I dislike this part -- the png stuff is in cairo because of testing,  
but I don't think we need to do jpeg decoding in cairo and especially  
don't need to add a dependency on libjpeg.  If an application wants to  
embed jpeg images, it's probably already decoding jpeg images for its  
own purpose -- there's no reason for cairo to duplicate that  
functionality.  (For testing purposes, it's probably ok to add a  
dependancy on libjpeg for the test itself, though.)

> The current limitations of these patches that I am aware of are:
>
> - I am not sure who should own the data supplied by
> cairo_surface_set_jpeg_data() and whether the entire data or only the
> pointer should be copied when snapshotting surfaces.

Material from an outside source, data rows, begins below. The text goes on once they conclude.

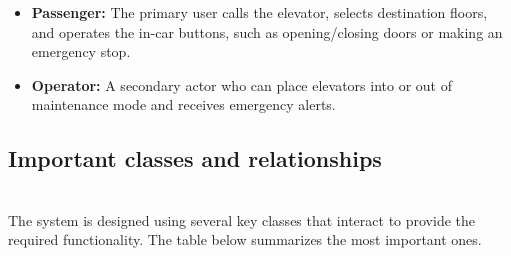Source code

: \begin{itemize}
\item
\protect{}\label{2VJPYTyXepnmsSZQZ0NRs}
\textbf{Passenger:} The primary user calls the elevator, selects destination floors, and operates the in-car buttons, such as opening/closing doors or making an emergency stop.
\item
\protect{}\label{3ZUK4t2rGIq6sjB-JmLyc}
\textbf{Operator:} A secondary actor who can place elevators into or out of maintenance mode and receives emergency alerts.
\end{itemize}

\subsection{Important classes and relationships}\label{Q6YBtvgV3AELvMhCanKTC}
\\
The system is designed using several key classes that interact to provide the required functionality. The table below summarizes the most important ones.

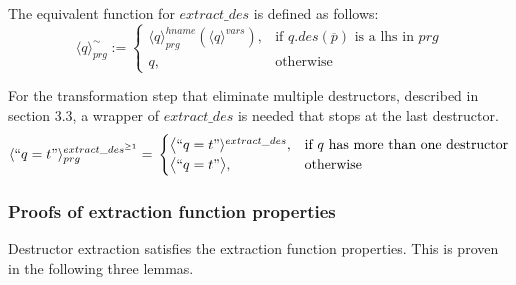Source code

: The equivalent function for $extract\_des$ is defined as follows:
\[
    \langle q \rangle^{\sim}_{prg} :=
\begin{cases}
    \langle q \rangle^{hname}_{prg}(\langle q \rangle^{vars}),& \text{if $q.des(\overline{p})$ is a lhs in $prg$} \\
    q,                                                                                      & \text{otherwise}
\end{cases}
\]

For the transformation step that eliminate multiple destructors, described in section 3.3, a wrapper of $extract\_des$ is needed that stops at the last destructor.
\[
    \langle `` q = t " \rangle^{extract\_des^{\geq 1}}_{prg} =\\
\begin{cases}
    \big\langle `` q = t " \rangle^{extract\_des},& \text{if $q$ has more than one destructor} \\
   \big\langle `` q = t " \big\rangle,& \text{otherwise}
\end{cases}
\]

\subsubsection{Proofs of extraction function properties}

Destructor extraction satisfies the extraction function properties. This is proven in the following three lemmas.

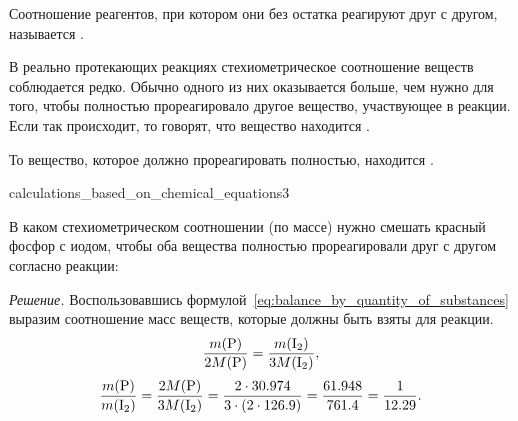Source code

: Соотношение реагентов, при котором они без остатка реагируют друг с другом, называется .

В реально протекающих реакциях стехиометрическое соотношение веществ соблюдается редко. Обычно одного из них оказывается больше, чем нужно для того, чтобы полностью прореагировало другое вещество, участвующее в реакции. Если так происходит, то говорят, что вещество находится .

То вещество, которое должно прореагировать полностью, находится .

\begin{example}{}{calculations_based_on_chemical_equations3}
    \begin{condition}
        В каком стехиометрическом соотношении (по массе) нужно смешать красный фосфор с иодом, чтобы оба вещества полностью прореагировали друг с другом согласно реакции:
    \end{condition}

    \medskip

    \textit{Решение.} Воспользовавшись формулой~\eqref{eq:balance_by_quantity_of_substances} выразим соотношение масс веществ, которые должны быть взяты для реакции.
    \begin{equation*}
        \frac{m(\ce{P})}{2M(\ce{P})} = \frac{m(\ce{I2})}{3M(\ce{I2})},
    \end{equation*}
    \begin{equation*}
        \frac{m(\ce{P})}{m(\ce{I2})} = \frac{2M(\ce{P})}{3M(\ce{I2})} = \frac{2 \cdot \num{30,974}}{3 \cdot (2 \cdot \num{126,9})} = \frac{\num{61,948}}{\num{761,4}} = \frac{1}{\num{12,29}}.
    \end{equation*}
\end{example}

I'd say that the data should be shared until it is set again.. that  
is, I'd create a new internal object that's a refcounted data chunk  
which would be shared amongst all snapshots.  If set_data is called on  
a surface that has an existing shared object, it just decrements the  
refcount of that and creates a new one for itself.  That also seems to  
solve the data ownership problem -- if the PDF surface needs to hold  
on to the data for potentially longer than the surface lifetime, it  
can do so.   Though it might be nice for an application to be able to  
pass in a pointer to its own buffer and avoid a copy controlled by  
cairo as well, though that complicates the lifetime considerably.

     - Vlad